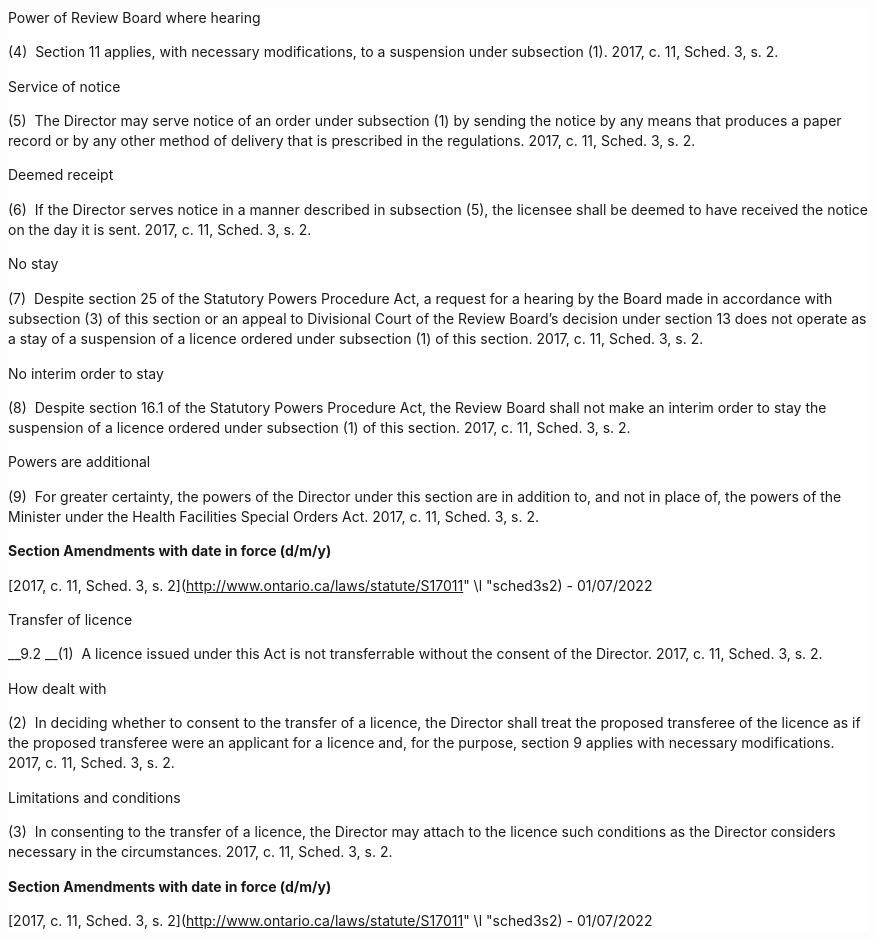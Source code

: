 Power of Review Board where hearing

\(4\)  Section 11 applies, with necessary modifications, to a suspension under subsection \(1\)\. 2017, c\. 11, Sched\. 3, s\. 2\.

Service of notice

\(5\)  The Director may serve notice of an order under subsection \(1\) by sending the notice by any means that produces a paper record or by any other method of delivery that is prescribed in the regulations\. 2017, c\. 11, Sched\. 3, s\. 2\.

Deemed receipt

\(6\)  If the Director serves notice in a manner described in subsection \(5\), the licensee shall be deemed to have received the notice on the day it is sent\. 2017, c\. 11, Sched\. 3, s\. 2\.

No stay

\(7\)  Despite section 25 of the Statutory Powers Procedure Act, a request for a hearing by the Board made in accordance with subsection \(3\) of this section or an appeal to Divisional Court of the Review Board’s decision under section 13 does not operate as a stay of a suspension of a licence ordered under subsection \(1\) of this section\. 2017, c\. 11, Sched\. 3, s\. 2\.

No interim order to stay

\(8\)  Despite section 16\.1 of the Statutory Powers Procedure Act, the Review Board shall not make an interim order to stay the suspension of a licence ordered under subsection \(1\) of this section\. 2017, c\. 11, Sched\. 3, s\. 2\.

Powers are additional

\(9\)  For greater certainty, the powers of the Director under this section are in addition to, and not in place of, the powers of the Minister under the Health Facilities Special Orders Act\. 2017, c\. 11, Sched\. 3, s\. 2\.

__Section Amendments with date in force \(d/m/y\)__

[2017, c\. 11, Sched\. 3, s\. 2](http://www.ontario.ca/laws/statute/S17011" \l "sched3s2) \- 01/07/2022

Transfer of licence

<a id="BK7"></a>__9\.2 __\(1\)  A licence issued under this Act is not transferrable without the consent of the Director\. 2017, c\. 11, Sched\. 3, s\. 2\.

How dealt with

\(2\)  In deciding whether to consent to the transfer of a licence, the Director shall treat the proposed transferee of the licence as if the proposed transferee were an applicant for a licence and, for the purpose, section 9 applies with necessary modifications\. 2017, c\. 11, Sched\. 3, s\. 2\.

Limitations and conditions

\(3\)  In consenting to the transfer of a licence, the Director may attach to the licence such conditions as the Director considers necessary in the circumstances\. 2017, c\. 11, Sched\. 3, s\. 2\.

__Section Amendments with date in force \(d/m/y\)__

[2017, c\. 11, Sched\. 3, s\. 2](http://www.ontario.ca/laws/statute/S17011" \l "sched3s2) \- 01/07/2022
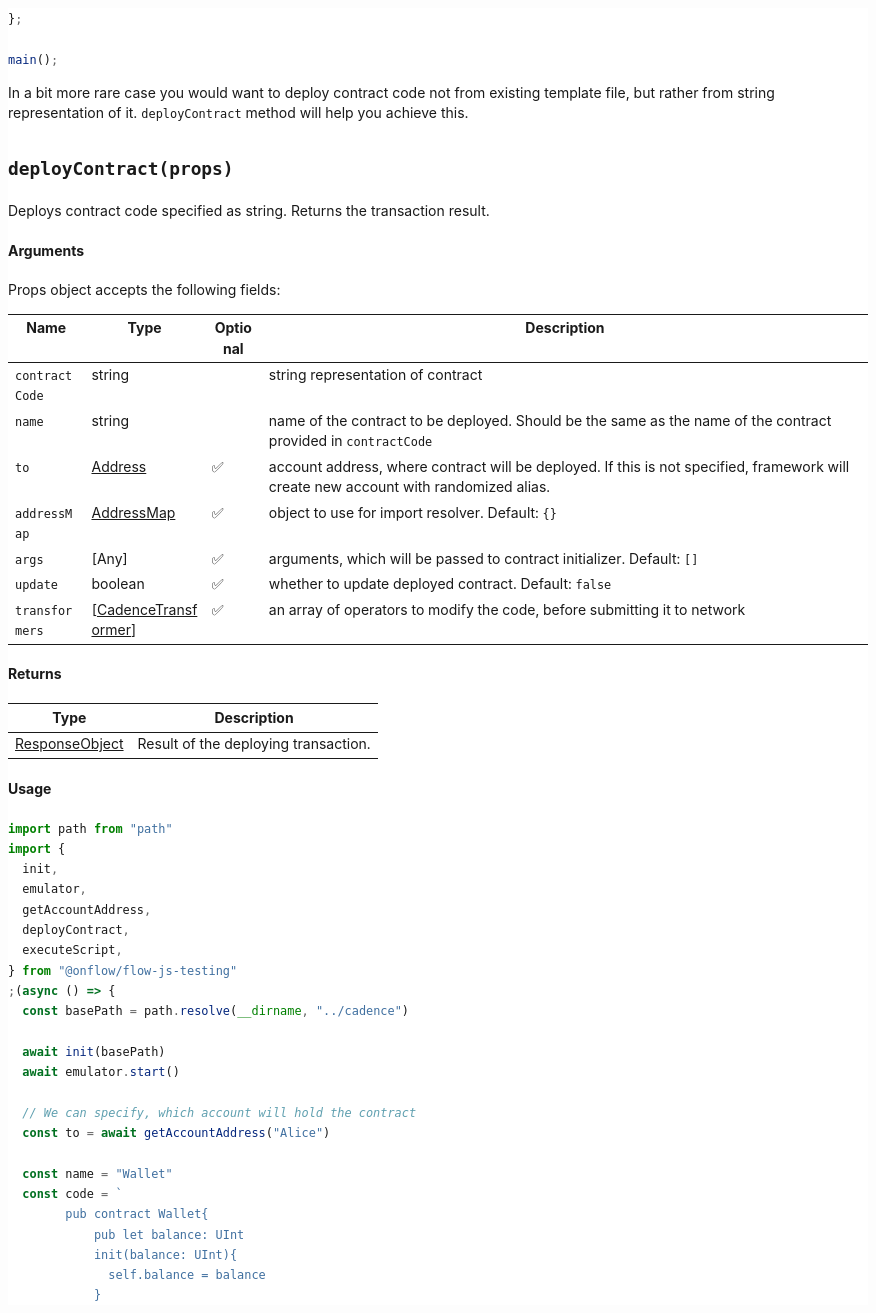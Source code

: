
 ```javascript
};

main();
```

In a bit more rare case you would want to deploy contract code not from existing template file, but rather
from string representation of it. `deployContract` method will help you achieve this.

## `deployContract(props)`

Deploys contract code specified as string. Returns the transaction result.

#### Arguments

Props object accepts the following fields:

| Name           | Type                                                          | Optional | Description                                                                                                                          |
| -------------- | ------------------------------------------------------------- | -------- | ------------------------------------------------------------------------------------------------------------------------------------ |
| `contractCode` | string                                                        |          | string representation of contract                                                                                                    |
| `name`         | string                                                        |          | name of the contract to be deployed. Should be the same as the name of the contract provided in `contractCode`                       |
| `to`           | [Address](../fcl-js/api.md#address) | ✅       | account address, where contract will be deployed. If this is not specified, framework will create new account with randomized alias. |
| `addressMap`   | [AddressMap](./contracts.md#addressmap)                       | ✅       | object to use for import resolver. Default: `{}`                                                                                     |
| `args`         | [Any]                                                         | ✅       | arguments, which will be passed to contract initializer. Default: `[]`                                                               |
| `update`       | boolean                                                       | ✅       | whether to update deployed contract. Default: `false`                                                                                |
| `transformers` | [[CadenceTransformer](./api.md#cadencetransformer)]           | ✅       | an array of operators to modify the code, before submitting it to network                                                            |

#### Returns

| Type                                                                        | Description                          |
| --------------------------------------------------------------------------- | ------------------------------------ |
| [ResponseObject](../fcl-js/api.md#responseobject) | Result of the deploying transaction. |

#### Usage

```javascript
import path from "path"
import {
  init,
  emulator,
  getAccountAddress,
  deployContract,
  executeScript,
} from "@onflow/flow-js-testing"
;(async () => {
  const basePath = path.resolve(__dirname, "../cadence")

  await init(basePath)
  await emulator.start()

  // We can specify, which account will hold the contract
  const to = await getAccountAddress("Alice")

  const name = "Wallet"
  const code = `
        pub contract Wallet{
            pub let balance: UInt
            init(balance: UInt){
              self.balance = balance
            }
```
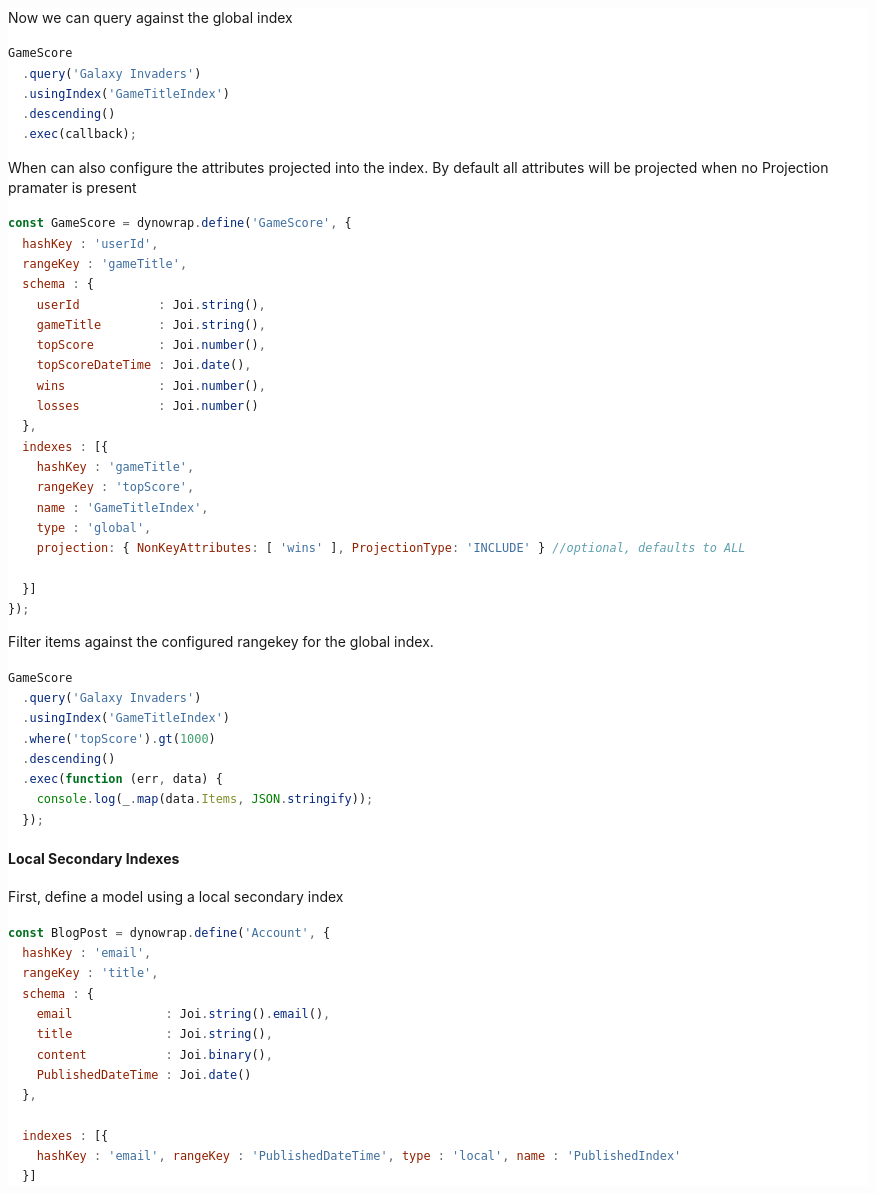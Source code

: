 Now we can query against the global index

```js
GameScore
  .query('Galaxy Invaders')
  .usingIndex('GameTitleIndex')
  .descending()
  .exec(callback);
```

When can also configure the attributes projected into the index.
By default all attributes will be projected when no Projection pramater is
present

```js
const GameScore = dynowrap.define('GameScore', {
  hashKey : 'userId',
  rangeKey : 'gameTitle',
  schema : {
    userId           : Joi.string(),
    gameTitle        : Joi.string(),
    topScore         : Joi.number(),
    topScoreDateTime : Joi.date(),
    wins             : Joi.number(),
    losses           : Joi.number()
  },
  indexes : [{
    hashKey : 'gameTitle',
    rangeKey : 'topScore',
    name : 'GameTitleIndex',
    type : 'global',
    projection: { NonKeyAttributes: [ 'wins' ], ProjectionType: 'INCLUDE' } //optional, defaults to ALL

  }]
});
```

Filter items against the configured rangekey for the global index.

```js
GameScore
  .query('Galaxy Invaders')
  .usingIndex('GameTitleIndex')
  .where('topScore').gt(1000)
  .descending()
  .exec(function (err, data) {
    console.log(_.map(data.Items, JSON.stringify));
  });
```

#### Local Secondary Indexes
First, define a model using a local secondary index

```js
const BlogPost = dynowrap.define('Account', {
  hashKey : 'email',
  rangeKey : 'title',
  schema : {
    email             : Joi.string().email(),
    title             : Joi.string(),
    content           : Joi.binary(),
    PublishedDateTime : Joi.date()
  },

  indexes : [{
    hashKey : 'email', rangeKey : 'PublishedDateTime', type : 'local', name : 'PublishedIndex'
  }]
```

[0]: https://github.com/afgallo/dynowrap/tree/main/examples
[1]: https://nodejs.org
[2]: https://aws.amazon.com/sdkfornodejs
[3]: https://docs.aws.amazon.com/amazondynamodb/latest/developerguide/Introduction.html
[4]: https://aws.amazon.com/dynamodb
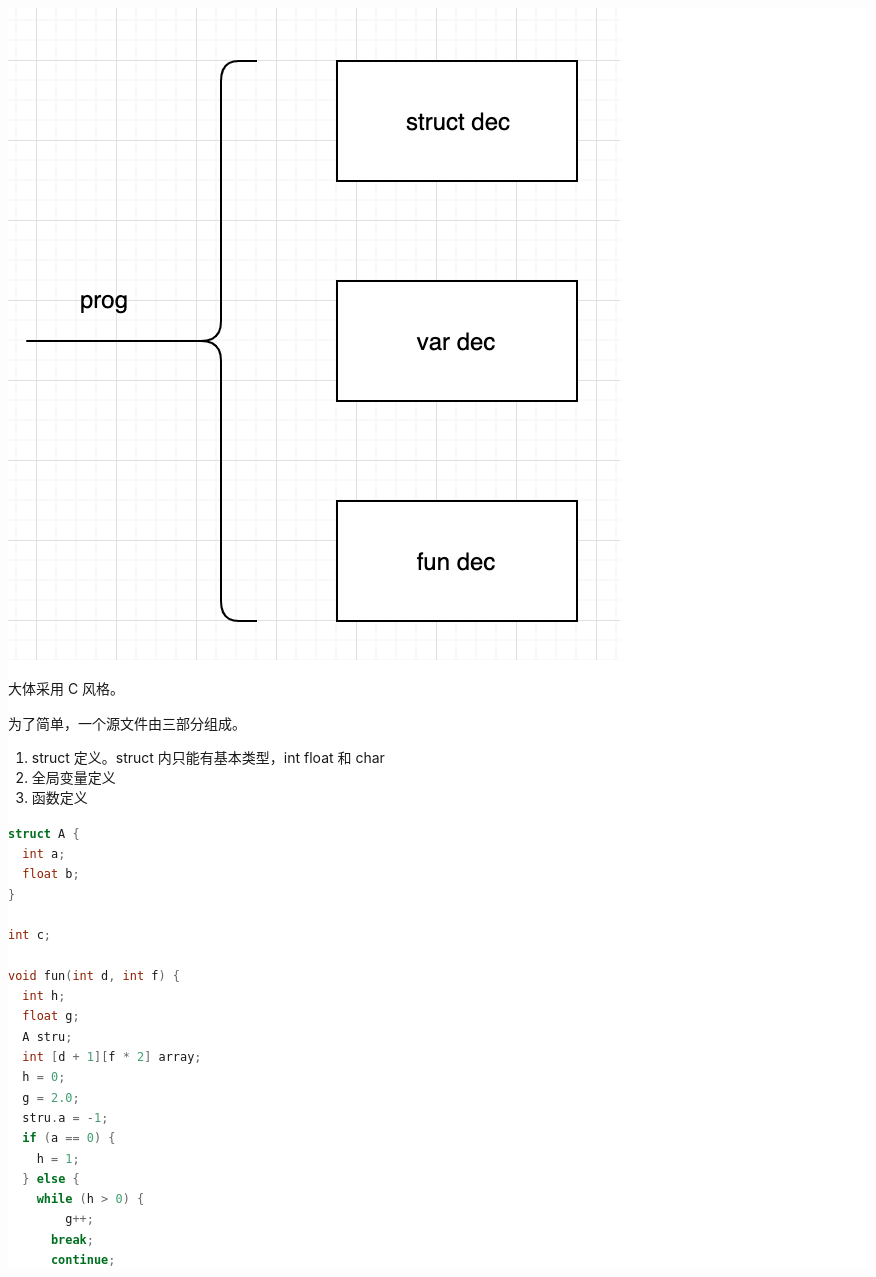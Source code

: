 ![image-20191128234753437](compile/image-20191128234753437.png)

大体采用 C 风格。

为了简单，一个源文件由三部分组成。

1. struct 定义。struct 内只能有基本类型，int float 和 char
2. 全局变量定义
3. 函数定义

```c
struct A {
  int a;
  float b;
}

int c;

void fun(int d, int f) {
  int h;
  float g;
  A stru;
  int [d + 1][f * 2] array;
  h = 0;
  g = 2.0;
  stru.a = -1;
  if (a == 0) {
    h = 1;
  } else {
    while (h > 0) {
    	g++;
      break;
      continue;
```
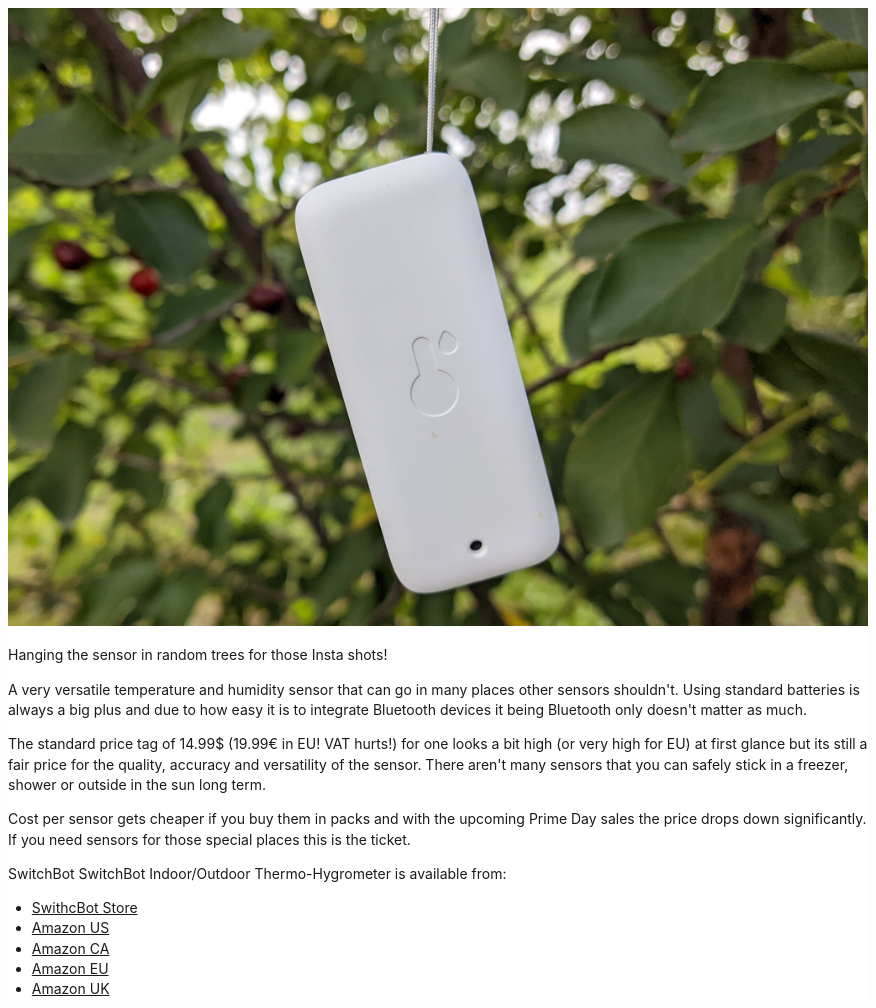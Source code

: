 [![Cherries](/assets/images/switchbot_outdoor/cherries.jpg)](/assets/images/switchbot_outdoor/cherries.jpg)
<figcaption class="figure-caption text-center">Hanging the sensor in random trees for those Insta shots!</figcaption>

A very versatile temperature and humidity sensor that can go in many places other sensors shouldn't. Using standard batteries is always a big plus and due to how easy it is to integrate Bluetooth devices it being Bluetooth only doesn't matter as much.

The standard price tag of 14.99$ (19.99€ in EU! VAT hurts!) for one looks a bit high (or very high for EU) at first glance but its still a fair price for the quality, accuracy and versatility of the sensor. There aren't many sensors that you can safely stick in a freezer, shower or outside in the sun long term.

Cost per sensor gets cheaper if you buy them in packs and with the upcoming Prime Day sales the price drops down significantly. If you need sensors for those special places this is the ticket.

SwitchBot SwitchBot Indoor/Outdoor Thermo-Hygrometer is available from:
- [SwithcBot Store](https://shareasale.com/r.cfm?b=1689064&u=2442238&m=104860&urllink=eu%2Eswitch%2Dbot%2Ecom%2Fproducts%2Fswitchbot%2Dindoor%2Doutdoor%2Dthermo%2Dhygrometer&afftrack=)
- [Amazon US](https://www.amazon.com/SwitchBot-Hygrometer-Thermometer-Bluetooth-Refrigerator/dp/B0BVZC9Q31?&linkCode=ll1&tag=blakadders-20&linkId=136ef4f52799773871ec1b218aa2580f&language=en_US&ref_=as_li_ss_tl)
- [Amazon CA](https://www.amazon.ca/dp/B0BVZC9Q31?&linkCode=ll1&tag=tasmotatemp03-20&linkId=87600fd500cc6a77ef876d0a318413f9&language=en_CA&ref_=as_li_ss_tl)
- [Amazon EU](https://www.amazon.de/dp/B0BVZC9Q31?&linkCode=ll1&tag=blakadders-20&linkId=ba068b630fc5655c8ea6e0bade8a52cf&language=en_GB&ref_=as_li_ss_tl)
- [Amazon UK](https://www.amazon.co.uk/dp/B0BVZC9Q31?&linkCode=ll1&tag=blakadders-20&linkId=1feb3fe1af8748399d63c08d7aee95da&language=en_GB&ref_=as_li_ss_tl)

=====

WHAT TO PRODUCE:
Leave the pictures out, and restate exactly the lines from the start of the records through the one that contains "Service of notice".

SOLUTION BELOW:
Source code

: Power of Review Board where hearing

\(4\)  Section 11 applies, with necessary modifications, to a suspension under subsection \(1\)\. 2017, c\. 11, Sched\. 3, s\. 2\.

Service of notice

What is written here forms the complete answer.